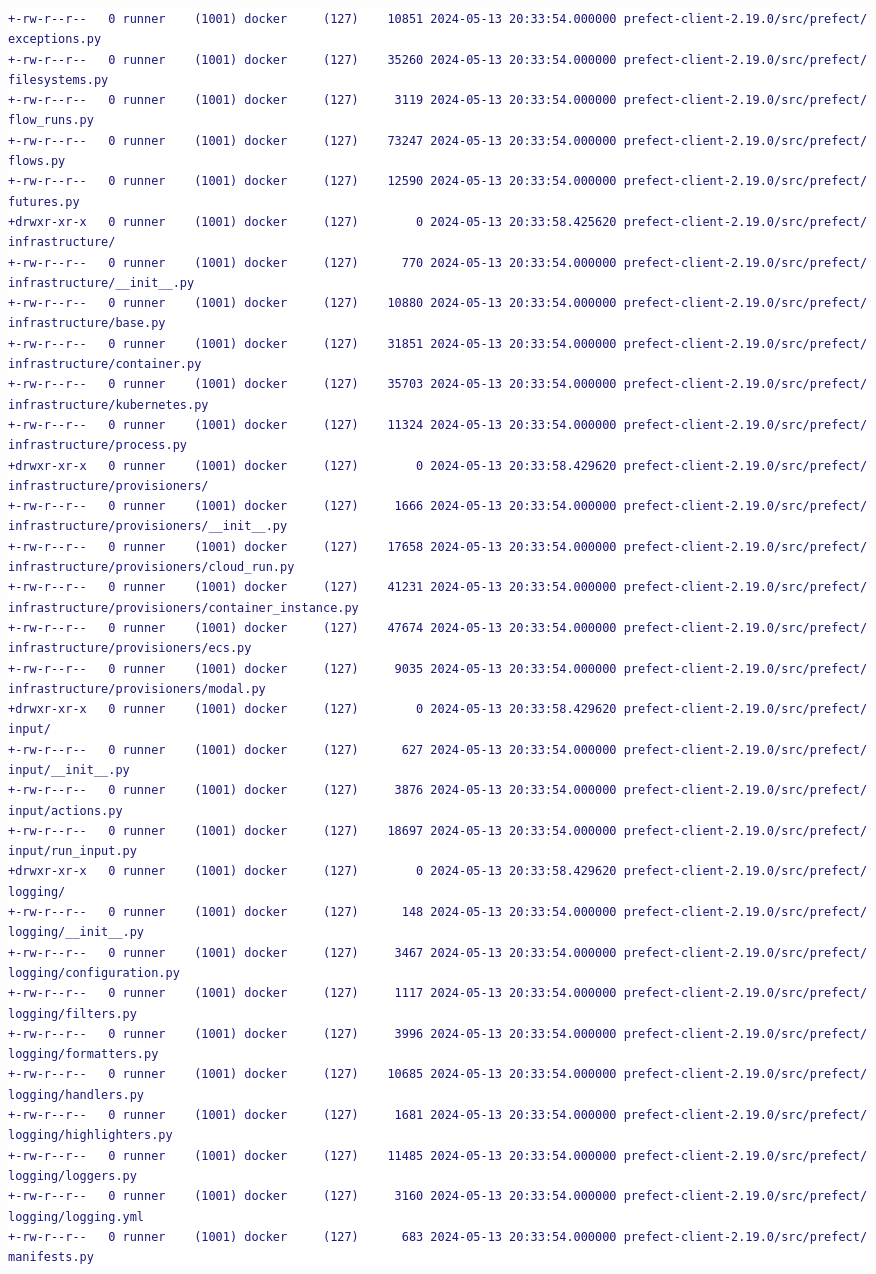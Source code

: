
 ```diff
+-rw-r--r--   0 runner    (1001) docker     (127)    10851 2024-05-13 20:33:54.000000 prefect-client-2.19.0/src/prefect/exceptions.py
+-rw-r--r--   0 runner    (1001) docker     (127)    35260 2024-05-13 20:33:54.000000 prefect-client-2.19.0/src/prefect/filesystems.py
+-rw-r--r--   0 runner    (1001) docker     (127)     3119 2024-05-13 20:33:54.000000 prefect-client-2.19.0/src/prefect/flow_runs.py
+-rw-r--r--   0 runner    (1001) docker     (127)    73247 2024-05-13 20:33:54.000000 prefect-client-2.19.0/src/prefect/flows.py
+-rw-r--r--   0 runner    (1001) docker     (127)    12590 2024-05-13 20:33:54.000000 prefect-client-2.19.0/src/prefect/futures.py
+drwxr-xr-x   0 runner    (1001) docker     (127)        0 2024-05-13 20:33:58.425620 prefect-client-2.19.0/src/prefect/infrastructure/
+-rw-r--r--   0 runner    (1001) docker     (127)      770 2024-05-13 20:33:54.000000 prefect-client-2.19.0/src/prefect/infrastructure/__init__.py
+-rw-r--r--   0 runner    (1001) docker     (127)    10880 2024-05-13 20:33:54.000000 prefect-client-2.19.0/src/prefect/infrastructure/base.py
+-rw-r--r--   0 runner    (1001) docker     (127)    31851 2024-05-13 20:33:54.000000 prefect-client-2.19.0/src/prefect/infrastructure/container.py
+-rw-r--r--   0 runner    (1001) docker     (127)    35703 2024-05-13 20:33:54.000000 prefect-client-2.19.0/src/prefect/infrastructure/kubernetes.py
+-rw-r--r--   0 runner    (1001) docker     (127)    11324 2024-05-13 20:33:54.000000 prefect-client-2.19.0/src/prefect/infrastructure/process.py
+drwxr-xr-x   0 runner    (1001) docker     (127)        0 2024-05-13 20:33:58.429620 prefect-client-2.19.0/src/prefect/infrastructure/provisioners/
+-rw-r--r--   0 runner    (1001) docker     (127)     1666 2024-05-13 20:33:54.000000 prefect-client-2.19.0/src/prefect/infrastructure/provisioners/__init__.py
+-rw-r--r--   0 runner    (1001) docker     (127)    17658 2024-05-13 20:33:54.000000 prefect-client-2.19.0/src/prefect/infrastructure/provisioners/cloud_run.py
+-rw-r--r--   0 runner    (1001) docker     (127)    41231 2024-05-13 20:33:54.000000 prefect-client-2.19.0/src/prefect/infrastructure/provisioners/container_instance.py
+-rw-r--r--   0 runner    (1001) docker     (127)    47674 2024-05-13 20:33:54.000000 prefect-client-2.19.0/src/prefect/infrastructure/provisioners/ecs.py
+-rw-r--r--   0 runner    (1001) docker     (127)     9035 2024-05-13 20:33:54.000000 prefect-client-2.19.0/src/prefect/infrastructure/provisioners/modal.py
+drwxr-xr-x   0 runner    (1001) docker     (127)        0 2024-05-13 20:33:58.429620 prefect-client-2.19.0/src/prefect/input/
+-rw-r--r--   0 runner    (1001) docker     (127)      627 2024-05-13 20:33:54.000000 prefect-client-2.19.0/src/prefect/input/__init__.py
+-rw-r--r--   0 runner    (1001) docker     (127)     3876 2024-05-13 20:33:54.000000 prefect-client-2.19.0/src/prefect/input/actions.py
+-rw-r--r--   0 runner    (1001) docker     (127)    18697 2024-05-13 20:33:54.000000 prefect-client-2.19.0/src/prefect/input/run_input.py
+drwxr-xr-x   0 runner    (1001) docker     (127)        0 2024-05-13 20:33:58.429620 prefect-client-2.19.0/src/prefect/logging/
+-rw-r--r--   0 runner    (1001) docker     (127)      148 2024-05-13 20:33:54.000000 prefect-client-2.19.0/src/prefect/logging/__init__.py
+-rw-r--r--   0 runner    (1001) docker     (127)     3467 2024-05-13 20:33:54.000000 prefect-client-2.19.0/src/prefect/logging/configuration.py
+-rw-r--r--   0 runner    (1001) docker     (127)     1117 2024-05-13 20:33:54.000000 prefect-client-2.19.0/src/prefect/logging/filters.py
+-rw-r--r--   0 runner    (1001) docker     (127)     3996 2024-05-13 20:33:54.000000 prefect-client-2.19.0/src/prefect/logging/formatters.py
+-rw-r--r--   0 runner    (1001) docker     (127)    10685 2024-05-13 20:33:54.000000 prefect-client-2.19.0/src/prefect/logging/handlers.py
+-rw-r--r--   0 runner    (1001) docker     (127)     1681 2024-05-13 20:33:54.000000 prefect-client-2.19.0/src/prefect/logging/highlighters.py
+-rw-r--r--   0 runner    (1001) docker     (127)    11485 2024-05-13 20:33:54.000000 prefect-client-2.19.0/src/prefect/logging/loggers.py
+-rw-r--r--   0 runner    (1001) docker     (127)     3160 2024-05-13 20:33:54.000000 prefect-client-2.19.0/src/prefect/logging/logging.yml
+-rw-r--r--   0 runner    (1001) docker     (127)      683 2024-05-13 20:33:54.000000 prefect-client-2.19.0/src/prefect/manifests.py
```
+ + +
The problem:
When a line in the material above includes the word "provisioners", copy that line.

Written solution:
+drwxr-xr-x   0 runner    (1001) docker     (127)        0 2024-05-13 20:33:58.429620 prefect-client-2.19.0/src/prefect/infrastructure/provisioners/
+-rw-r--r--   0 runner    (1001) docker     (127)     1666 2024-05-13 20:33:54.000000 prefect-client-2.19.0/src/prefect/infrastructure/provisioners/__init__.py
+-rw-r--r--   0 runner    (1001) docker     (127)    17658 2024-05-13 20:33:54.000000 prefect-client-2.19.0/src/prefect/infrastructure/provisioners/cloud_run.py
+-rw-r--r--   0 runner    (1001) docker     (127)    41231 2024-05-13 20:33:54.000000 prefect-client-2.19.0/src/prefect/infrastructure/provisioners/container_instance.py
+-rw-r--r--   0 runner    (1001) docker     (127)    47674 2024-05-13 20:33:54.000000 prefect-client-2.19.0/src/prefect/infrastructure/provisioners/ecs.py
+-rw-r--r--   0 runner    (1001) docker     (127)     9035 2024-05-13 20:33:54.000000 prefect-client-2.19.0/src/prefect/infrastructure/provisioners/modal.py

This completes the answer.